Investissement ESG, ISR : impact positif pour l’environnement ?

par Stéphane PERRIN - le 05/02/2022

Vous n’avez surement pas pu échapper à la mode de l’investissement ESG (basé sur des critères environnementaux, sociaux et de gouvernance) ou ISR (investissement socialement responsable). Derrière ces acronymes se cache la promesse d’un investissement plus durable et meilleur pour la planète. L’est-il vraiment ? Encore un concept marketing de plus ?

L’idée de cet édito m’est venue à la fin de l’année dernière lorsque le fils d’un client, jeune ingénieur urbain que l’on appellera Thomas m’appelle pour me demander comment faire fructifier l’épargne accumulée pendant cette année de confinement.

Comme beaucoup de jeunes de sa génération, Thomas est sensible au thème de l’écologie, il souhaite donner du sens à son investissement et a entendu parler des investissements labélisés ESG. Pour lui, investir dans l’ESG, c’est avant tout avoir un impact positif sur l’environnement. Comme il a peu d’épargne, il souhaitait connaitre mon avis sur deux ETFs (Les Exchange Traded Funds (ETF), qui offrent un moyen simple d’investir. Les ETF sont des fonds de placement dont l’objectif est de répliquer les performances d’un indice donné) qui en plus d’être ESG ont « cartonnés » en 2020 dixit Thomas. Ces ETF sont deux des plus gros ETF ESG au monde commercialisés par le leader mondial des ETF : ISHARES (filiale du géant Black Rock) et par LYXOR (filiale de la SG).

N’aimant guère les effets de mode d’un monde de la finance toujours aussi moutonnier et voulant apporter l’avis le plus pertinent à Thomas, j’ai mené ma petite enquête que je vous partage aujourd’hui mes conclusions, dans un édito au format XXL mais qui je pense mérite votre attention.

Les ETFs en question sont le MSCI USA Select ESG, exposé aux valeurs américaines et le LYXOR S&P500 Paris-Aligne Climate (conforme aux accords de Paris sur le climat), belles promesses. Magnifique pour Thomas on coche tous les critères.

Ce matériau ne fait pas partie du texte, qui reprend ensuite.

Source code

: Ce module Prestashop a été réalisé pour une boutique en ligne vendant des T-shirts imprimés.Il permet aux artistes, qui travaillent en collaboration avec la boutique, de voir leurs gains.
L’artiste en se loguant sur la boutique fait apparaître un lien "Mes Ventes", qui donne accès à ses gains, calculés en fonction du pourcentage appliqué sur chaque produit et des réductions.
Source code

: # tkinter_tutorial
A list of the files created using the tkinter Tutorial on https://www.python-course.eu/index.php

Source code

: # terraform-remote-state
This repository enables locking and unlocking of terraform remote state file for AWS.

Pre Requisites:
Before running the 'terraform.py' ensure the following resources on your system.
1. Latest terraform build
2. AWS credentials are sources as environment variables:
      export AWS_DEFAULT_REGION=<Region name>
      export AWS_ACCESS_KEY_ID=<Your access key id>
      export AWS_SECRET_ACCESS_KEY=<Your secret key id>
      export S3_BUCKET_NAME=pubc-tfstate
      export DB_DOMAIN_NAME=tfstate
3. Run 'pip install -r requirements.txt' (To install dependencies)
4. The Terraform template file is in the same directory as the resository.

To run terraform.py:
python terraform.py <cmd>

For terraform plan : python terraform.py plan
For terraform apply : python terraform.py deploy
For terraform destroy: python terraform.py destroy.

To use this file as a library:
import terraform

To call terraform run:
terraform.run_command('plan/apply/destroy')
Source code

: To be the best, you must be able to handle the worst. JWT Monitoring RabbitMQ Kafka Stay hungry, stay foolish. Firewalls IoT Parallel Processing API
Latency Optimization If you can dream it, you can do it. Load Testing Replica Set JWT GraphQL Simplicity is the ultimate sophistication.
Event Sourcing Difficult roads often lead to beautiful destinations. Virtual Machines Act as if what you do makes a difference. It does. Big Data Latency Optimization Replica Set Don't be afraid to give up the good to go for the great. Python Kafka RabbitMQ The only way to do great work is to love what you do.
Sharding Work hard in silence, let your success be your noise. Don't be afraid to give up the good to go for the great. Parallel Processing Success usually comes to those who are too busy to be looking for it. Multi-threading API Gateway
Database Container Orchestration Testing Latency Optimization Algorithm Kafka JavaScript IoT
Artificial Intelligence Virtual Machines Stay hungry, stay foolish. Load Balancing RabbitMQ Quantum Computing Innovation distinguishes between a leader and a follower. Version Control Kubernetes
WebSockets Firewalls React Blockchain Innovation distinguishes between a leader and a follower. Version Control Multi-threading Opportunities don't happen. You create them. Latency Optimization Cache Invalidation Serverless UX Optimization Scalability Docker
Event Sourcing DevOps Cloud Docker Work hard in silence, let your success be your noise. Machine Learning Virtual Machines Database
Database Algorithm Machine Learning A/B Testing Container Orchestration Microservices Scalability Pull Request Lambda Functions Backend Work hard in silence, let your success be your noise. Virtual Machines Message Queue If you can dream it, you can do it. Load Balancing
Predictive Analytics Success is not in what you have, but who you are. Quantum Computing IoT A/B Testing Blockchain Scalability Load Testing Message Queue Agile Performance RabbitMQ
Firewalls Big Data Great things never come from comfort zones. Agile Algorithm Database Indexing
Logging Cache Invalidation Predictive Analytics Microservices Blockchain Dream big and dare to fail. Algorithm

Curieux, j’examine la composition du premier le MSCI USA Select ESG, je découvre alors que les principales lignes sont APPLE, ALPHABET (google), HOME DEPOT, FACEBOOK et TESLA. Pour le second, APPLE, AMAZON, FACEBOOK, ALPHABET et NIVIDIA. Je me dis, c’est quand même surprenant de se retrouver avec ces valeurs quand nous connaissons les politiques d’obsolescence programmée des uns, de la violation de données personnelles des autres sans parler des abus de positions dominantes pour les derniers. Thomas pourrait investir directement sur un ETF Nasdaq (valeurs Tech US) il aurait le même portefeuille mais sans son label ESG et la bonne conscience qui va avec. Manifestement, la Tech a l’air de faire bon ménage avec l’ESG. De là à expliquer la surperformance de l’ESG en 2020… Mais chut, c’est un secret.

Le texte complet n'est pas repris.